La Demoiselle de Compagnie de Catherine Nox Imprimer
Lectures érotiques - XXè siècle
Écrit par Miriam   

 

La Demoiselle de Compagnie par Catherine Nox

 

 

Sur la quatrième de couverture de l'ouvrage, l'on peut lire en exergue la petite citation suivante : « Qu'est-ce que la mauvaise herbe ? Celle qui pousse sans qu'on la sème : la mauvaise herbe des vilains rêves... Mais les vilains livres que vous trouverez dans « La Mauvaise Herbe » ont tous été « rêvés » par de bons écrivains. »

Pour l'abondante collection publiée par les Éditions Sabine Fournier, je serais bien en peine d'infirmer ou de confirmer l'affirmation qui précède, n'en ayant rien lu.
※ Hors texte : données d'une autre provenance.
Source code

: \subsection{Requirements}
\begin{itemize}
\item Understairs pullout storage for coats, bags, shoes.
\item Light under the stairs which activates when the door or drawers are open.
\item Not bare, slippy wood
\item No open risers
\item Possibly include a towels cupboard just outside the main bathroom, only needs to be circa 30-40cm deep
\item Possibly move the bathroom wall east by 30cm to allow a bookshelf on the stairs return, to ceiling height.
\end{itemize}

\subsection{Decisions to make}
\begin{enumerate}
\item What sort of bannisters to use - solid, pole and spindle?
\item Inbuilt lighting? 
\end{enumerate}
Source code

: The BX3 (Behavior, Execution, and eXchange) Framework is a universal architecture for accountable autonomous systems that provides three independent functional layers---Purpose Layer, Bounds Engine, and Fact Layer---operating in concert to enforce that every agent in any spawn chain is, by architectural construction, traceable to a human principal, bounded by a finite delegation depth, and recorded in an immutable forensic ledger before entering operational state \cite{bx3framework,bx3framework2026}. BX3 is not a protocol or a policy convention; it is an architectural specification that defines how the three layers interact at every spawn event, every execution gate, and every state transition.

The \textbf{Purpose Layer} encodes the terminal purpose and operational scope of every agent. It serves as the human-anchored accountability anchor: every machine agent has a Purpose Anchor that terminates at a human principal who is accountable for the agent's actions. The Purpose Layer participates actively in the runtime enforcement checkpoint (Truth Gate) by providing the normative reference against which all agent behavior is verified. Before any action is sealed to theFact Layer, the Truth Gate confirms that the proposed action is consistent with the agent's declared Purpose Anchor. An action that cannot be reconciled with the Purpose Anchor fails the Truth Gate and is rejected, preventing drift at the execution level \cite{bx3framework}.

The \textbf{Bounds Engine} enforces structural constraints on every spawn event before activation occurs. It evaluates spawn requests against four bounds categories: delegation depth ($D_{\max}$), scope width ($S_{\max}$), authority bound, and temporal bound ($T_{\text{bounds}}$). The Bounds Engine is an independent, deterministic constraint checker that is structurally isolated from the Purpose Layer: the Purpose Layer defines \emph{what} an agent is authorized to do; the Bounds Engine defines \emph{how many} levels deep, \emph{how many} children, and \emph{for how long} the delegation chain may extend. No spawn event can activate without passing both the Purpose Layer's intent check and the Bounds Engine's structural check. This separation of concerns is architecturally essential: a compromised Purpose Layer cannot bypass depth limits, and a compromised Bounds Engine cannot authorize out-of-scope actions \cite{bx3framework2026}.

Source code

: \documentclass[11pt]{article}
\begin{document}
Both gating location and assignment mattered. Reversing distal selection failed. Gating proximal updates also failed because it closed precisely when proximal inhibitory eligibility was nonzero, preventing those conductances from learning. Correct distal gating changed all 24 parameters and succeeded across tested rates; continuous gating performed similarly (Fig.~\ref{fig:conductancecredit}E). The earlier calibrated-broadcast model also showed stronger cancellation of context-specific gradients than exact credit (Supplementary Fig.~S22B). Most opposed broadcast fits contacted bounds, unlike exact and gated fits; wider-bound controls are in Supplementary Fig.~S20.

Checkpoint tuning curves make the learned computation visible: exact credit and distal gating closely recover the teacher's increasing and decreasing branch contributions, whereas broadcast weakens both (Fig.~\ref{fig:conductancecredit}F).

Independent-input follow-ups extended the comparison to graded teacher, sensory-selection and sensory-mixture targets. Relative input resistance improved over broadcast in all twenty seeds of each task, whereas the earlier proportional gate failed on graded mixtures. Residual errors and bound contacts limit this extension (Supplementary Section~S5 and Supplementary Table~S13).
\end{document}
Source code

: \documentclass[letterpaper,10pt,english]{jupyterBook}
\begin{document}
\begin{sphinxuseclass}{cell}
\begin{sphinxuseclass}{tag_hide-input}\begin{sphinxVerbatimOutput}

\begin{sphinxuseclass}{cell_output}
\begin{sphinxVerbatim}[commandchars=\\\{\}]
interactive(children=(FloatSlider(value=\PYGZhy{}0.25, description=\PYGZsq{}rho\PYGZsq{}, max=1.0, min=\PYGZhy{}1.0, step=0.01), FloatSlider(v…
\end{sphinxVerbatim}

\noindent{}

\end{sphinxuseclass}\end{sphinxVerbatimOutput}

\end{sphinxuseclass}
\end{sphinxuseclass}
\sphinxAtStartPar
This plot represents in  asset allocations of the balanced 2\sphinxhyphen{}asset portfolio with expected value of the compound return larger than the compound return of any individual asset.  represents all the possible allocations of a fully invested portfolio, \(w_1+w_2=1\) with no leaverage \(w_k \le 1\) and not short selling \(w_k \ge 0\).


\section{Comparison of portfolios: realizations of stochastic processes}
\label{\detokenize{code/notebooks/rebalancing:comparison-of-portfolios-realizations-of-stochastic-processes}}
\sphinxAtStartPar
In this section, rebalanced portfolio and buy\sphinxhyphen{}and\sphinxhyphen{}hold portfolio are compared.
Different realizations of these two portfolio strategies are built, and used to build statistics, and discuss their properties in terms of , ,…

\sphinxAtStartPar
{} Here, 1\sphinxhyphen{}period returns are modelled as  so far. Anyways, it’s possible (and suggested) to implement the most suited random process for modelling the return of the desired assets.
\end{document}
Mais en ce qui concerne le premier roman de Catherine Nox, une chose est certaine : c'est la plus stricte vérité. Cependant, avant d'en venir au traditionnel résumé, je précise que la collection de La Mauvaise Herbe et les Éditions Sabine Fournier sont à ma connaissance totalement offline. L'on retrouve bien des traces ici et là, notamment sur le blog d'Olaf Boccère, qui illustra quelques livres de la collection Les Aphrodisiaques, dirigées par Esparbec (Georges Pailler, de son vrai nom). Ou encore, dans les archives (2006 !) de la rédaction de Sentiment Moderne, par Agnès Giard, un petit article sur le Salon du Livre de Paris où ledit Esparbec était présent en tant que directeur d'édition. Voilà en gros pour le contexte, passons donc au roman proprement dit.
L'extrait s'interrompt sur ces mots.